Gaziantep Üniversite Hastanesi Haber Bülteni

‘NASIL VE NİÇİN’ ÖLÜRÜZ?


Tarih boyunca insanlık bu sorulara hep cevap aramıştır. Daha doğrusu Ben kimim? Nereden geliyorum? Nereye gidiyorum? Soruları her zaman özellikle bilim insanları, felsefeciler, doktorlar ve din adamlarının kafalarını meşgul etmiştir.

***

Her gün milyonlarca insanın öldüğü varsayımından hareketle ölümü biraz daha iyi anlamak onunla mücadele etmek ya da ölümü yönetmek herhalde hem en gerekli ve zor görevlerden birisi olsa gerektir. Çünkü biz biliriz ki; İnsanlığın en önemli meselesi ‘Ölüm Hakikatı’dır.

***

 

ÖLÜMÜN TIBBİ BOYUTU

İnsanın yaşıyor olabilmesi için tıbbi olarak bir pompa olan kalbinin çalışması, akciğerlerinin nefes alışverişini devam ettirmesi gerekir. İnsanın sosyal bir varlık olabilmesi için de oksijenden zengin ve kan şekeri içeriği yeterli kanın beyne ulaşması gerekir.
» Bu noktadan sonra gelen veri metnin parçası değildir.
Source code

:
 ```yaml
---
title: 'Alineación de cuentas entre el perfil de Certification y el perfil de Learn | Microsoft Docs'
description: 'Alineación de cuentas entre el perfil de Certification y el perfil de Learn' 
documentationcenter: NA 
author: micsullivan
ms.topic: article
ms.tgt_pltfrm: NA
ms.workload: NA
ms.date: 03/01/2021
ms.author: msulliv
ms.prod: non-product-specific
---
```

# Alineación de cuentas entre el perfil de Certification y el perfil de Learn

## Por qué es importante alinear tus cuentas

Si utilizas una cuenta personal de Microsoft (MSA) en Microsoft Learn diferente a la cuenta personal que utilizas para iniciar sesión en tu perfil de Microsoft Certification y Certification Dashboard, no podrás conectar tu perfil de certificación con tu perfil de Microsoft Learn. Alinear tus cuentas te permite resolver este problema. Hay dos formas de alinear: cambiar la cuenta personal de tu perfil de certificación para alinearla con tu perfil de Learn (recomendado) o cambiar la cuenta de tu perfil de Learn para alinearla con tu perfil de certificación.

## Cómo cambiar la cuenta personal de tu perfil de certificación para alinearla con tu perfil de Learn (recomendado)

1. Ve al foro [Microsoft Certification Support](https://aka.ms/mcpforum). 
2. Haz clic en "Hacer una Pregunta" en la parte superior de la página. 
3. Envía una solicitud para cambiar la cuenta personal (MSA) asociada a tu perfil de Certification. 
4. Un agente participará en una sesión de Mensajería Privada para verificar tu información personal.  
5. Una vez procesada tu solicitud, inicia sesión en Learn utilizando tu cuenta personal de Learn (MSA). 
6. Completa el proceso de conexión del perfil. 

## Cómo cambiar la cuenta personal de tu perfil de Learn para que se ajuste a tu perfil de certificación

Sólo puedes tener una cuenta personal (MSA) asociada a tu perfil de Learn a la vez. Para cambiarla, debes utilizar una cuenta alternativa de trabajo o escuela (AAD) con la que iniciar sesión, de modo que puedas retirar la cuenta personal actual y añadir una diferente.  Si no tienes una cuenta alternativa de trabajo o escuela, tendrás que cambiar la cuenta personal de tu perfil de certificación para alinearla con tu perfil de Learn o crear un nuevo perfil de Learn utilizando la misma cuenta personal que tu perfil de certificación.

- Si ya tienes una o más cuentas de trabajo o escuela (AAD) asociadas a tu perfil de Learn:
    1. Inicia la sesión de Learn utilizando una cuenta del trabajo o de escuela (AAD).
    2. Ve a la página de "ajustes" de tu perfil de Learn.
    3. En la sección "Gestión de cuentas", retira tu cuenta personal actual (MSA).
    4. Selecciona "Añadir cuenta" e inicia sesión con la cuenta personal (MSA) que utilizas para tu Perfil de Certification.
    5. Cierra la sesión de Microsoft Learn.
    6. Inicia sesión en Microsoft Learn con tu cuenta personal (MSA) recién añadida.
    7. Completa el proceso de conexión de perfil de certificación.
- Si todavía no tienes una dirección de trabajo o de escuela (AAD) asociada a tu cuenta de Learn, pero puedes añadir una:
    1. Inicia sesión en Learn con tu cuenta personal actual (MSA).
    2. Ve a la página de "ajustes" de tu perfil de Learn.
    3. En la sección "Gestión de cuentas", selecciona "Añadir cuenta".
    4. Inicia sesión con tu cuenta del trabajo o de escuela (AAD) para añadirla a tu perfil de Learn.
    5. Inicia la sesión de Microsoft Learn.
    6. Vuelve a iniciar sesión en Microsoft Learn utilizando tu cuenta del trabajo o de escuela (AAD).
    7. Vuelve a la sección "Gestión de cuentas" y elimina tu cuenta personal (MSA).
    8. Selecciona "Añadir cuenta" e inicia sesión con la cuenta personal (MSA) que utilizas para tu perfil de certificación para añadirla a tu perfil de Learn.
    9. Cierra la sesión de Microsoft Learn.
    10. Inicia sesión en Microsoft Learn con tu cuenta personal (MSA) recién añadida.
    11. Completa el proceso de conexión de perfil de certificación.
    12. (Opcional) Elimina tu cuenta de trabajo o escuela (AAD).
Bu döngüde olabilecek herhangi bir aksama sonucu beyne kan akışının 3-5 dakika gibi kısa bir süre gitmemesi geri dönüşümsüz olarak beynin ölmesine ve hastada tıbbi ölümün başlamasına neden olur. Bunun içindir ki acil tıbbın en önemli sloganı ‘Zaman eşittir Beyin’ dir. Her ne kadar modern tıp varlığını ispat edemese de ruh denilen varlığın bedenden ayrılması ölüm olarak değerlendirilir.

Şifa bulmakla ölümsüz olmak birbirinden çok farklı kavramlardır. Bu gerçeği hem sağlık hizmeti sunucuları hem de hasta ve hasta yakınları iyi bilmelidir.

Bu konuda Ivan Ilrich’in tespitleri önemlidir. Ilrich der ki: Halis bir erdem sahibi olmak için 3 şeyi bilmek gerekir:

1-Ölümü asla öldüremeyeceğiz.

2-Hastalıkları asla tedavi edemeyeceğiz.

3-Mutlaka öleceğiz.

***

 

ÖLÜMÜN PSİKOLOJİK BOYUTU

Elbette doğan her canlı yaşamak ister, Uzun yaşamak ister, sağlıklı yaşamak ister. Ölmemek ister. Bu nedenle her an ölümü düşünerek yaşamak insana büyük bir ıstırap verir. Ancak ne çare ki ölüme çare “şimdilik” yoktur.

Hasta yakınlarının yas reaksiyonunu yaşamasına izin verilmelidir. Gerekirse psikolojik ve dini destek almalarına izin verilmeli/yardım edilmelidir. 

 

ÖLÜMÜN SOSYOLOJİK BOYUTU

Hasta vefat ettikten sonra da hastanenin ve sağlık çalışanlarının bazı görev ve sorumlulukları olduğu unutulmamalıdır. Vefattan sonra da cenazeye saygı duyulmalı; mahremiyetine ve özlük haklarına dikkat edilmelidir. Cenaze aileye teslim edilene kadar korumalı mekanlarda muhafaza edilmelidir. Ailenin inançlarına uygun hareket edilmelidir. Bu işlemler sırasında bir psikolog ve/veya din adamının olayı yönetmesinde fayda vardır.

***

 

ÖLÜMÜN DİNİ BOYUTU

Aslında ölüm de doğum kadar doğal ve hayatın içinde olan bir gerçektir. Bizler günlük hayatımızda bazen “daha doğrusu her zaman” bu gerçeği görmezden geliriz. Ne zaman bir yakınımız vefat ederse ya da televizyonda bir şehit haberi geçerse o zaman ölümü hatırlarız. Onu da “en kısa zamanda” unutmak için elimizden geleni yaparız.

***

Öte yandan gerek semavi olsun gerekse diğer dinlerde “öldükten sonra tekrar dirileceğimiz başka bir dünyada hayata devam edeceğimiz; o dünyadaki şartlarımızı bu dünyadaki yaşam şartlarımızın belirleyeceğine dair öğretiler” vardır. Bu öğretiler Budizm’den Şamanizm’e; Hıristiyanlık’tan İslamiyet’e kadar tüm dinlerde değişik şekillerde yer alır.

 

 

Sonuç olarak:

Hekim olarak hastalıkları teşhis etmek, tedavi etmek ne kadar görevimiz ise ölümü de yönetmek, ölen hastanın haklarını korumak ve ölümden sonra ailenin ölümü kabullenmesine yardım etmek de görevimiz olmalıdır.